On Tuesday, Massachusetts voters humbled Democrats by reversing the decision of their state legislators and electing Republican Scott Brown to a U.S. Senate seat that has been held by democrats for all but 6 years since 1926. Tuesdays vote provided definitive proof that “God don’t like ugly. And he ain’t too fond of cute.”
As Republicans anticipate the mid-term elections and what appears like an opportunity to shift the balance of power in the Congress, it is wisdom the GOP would be wise to remember. The special election in Massachusetts was not solely a referendum on the healthcare boondoggle the new left is attempting to force down Americas [clearly unwilling] throat; it was also a clear refutation of the President’s economic policy as well as a refutation on the free spending ways of the previous administration. It would be arrogance of the Democratic sort for Republicans to imagine that Tuesday’s repudiation of democratic over-reaching was an endorsement of Republican congressional governance of the sort America witnessed during the first decade of the 21st century.
To say that voters were not enamored with Republican spending during the Bush administration is an understatement. In a relatively short time the Obama administration, along with a Democratic Congress, has made Bush look like a miser. They have expanded the federal budget by $1 trillion; tripled the deficit; is on track to add $1 trillion per year to the national debt for the foreseeable future; accelerated spending on social entitlement programs and proposed another trillion dollar takeover of the healthcare industry all the while holding a cap and trade tax in its hip pocket. “We are fed up!” is the message voters delivered last November and again in Massachusetts on Tuesday. To put it plainly, Americans are looking for responsible government.
The GOP must take care that they do not become the party of opposition. Rather, over these next months they must seek to define themselves as the party with an alternative plan for America’s future – a plan based on common economic sense.
To whit: money borrowed must be repaid with interest; dollars printed reduce the value of dollars saved and public works projects initiated with the goal of stimulating the economy only succeed in diverting capital from one sector of the economy to another. Further, they are paid for by tax dollars and ultimately become a drag on economic growth. The jobs government creates are government jobs, which are paid for through tax dollars. What government can do through prudent regulation and streamlining of bureaucratic processes is to create a hothouse environment friendly to entrepreneurs and small business owners, who are the true source of job creation and economic stimulus.
For instance, in this country there is an enormous amount of energy in a variety of forms: off our shores lays an estimated 19 billion barrels of oil and substantial natural gas reserves. The hinterlands of Alaska contain another 16 billion barrels of crude. There are another almost 2 trillion barrels available in oil shale. And we have not even mentioned our vast resources of coal, our capacity to produce nuclear energy and the ongoing development of solar and wind power.
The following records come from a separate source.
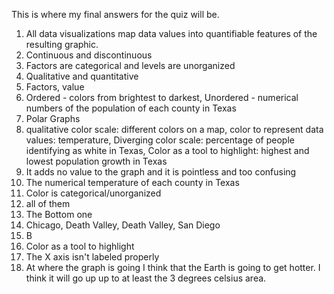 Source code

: This is where my final answers for the quiz will be.  

1. All data visualizations map data values into quantifiable features of the resulting graphic.  
2. Continuous and discontinuous  
3. Factors are categorical and levels are unorganized  
4. Qualitative and quantitative 
5. Factors, value
6. Ordered - colors from brightest to darkest, Unordered - numerical numbers of the population of each county in Texas
7. Polar Graphs
8. qualitative color scale: different colors on a map, color to represent data values: temperature, Diverging color scale: percentage of people identifying as white in Texas, Color as a tool to highlight: highest and lowest population growth in Texas
9. It adds no value to the graph and it is pointless and too confusing
10. The numerical temperature of each county in Texas
11. Color is categorical/unorganized
12. all of them
13. The Bottom one
14. Chicago, Death Valley, Death Valley, San Diego
15. B
16. Color as a tool to highlight
17. The X axis isn't labeled properly
19. At where the graph is going I think that the Earth is going to get hotter. I think it will go up up to at least the 3 degrees celsius area.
An “all of the above” energy policy that would continue to encourage the development of alternative energy while at the same time reducing bureaucratic and activist roadblocks to our abundant natural resources would literally create millions of jobs, add trillions of dollars to our GDP, substantially lower consumer costs and aid in our national security with little or no cost to the American Taxpayer.
Or we could borrow another trillion dollars and pass another “stimulus bill.”
The voters of Massachusetts expressed their dissatisfaction with government over-reaching and fiscal irresponsibility with a loud and courageous voice. They showed great wisdom on Tuesday. With any luck some of that insight will find its way to Nevada and the streets of San Francisco in November.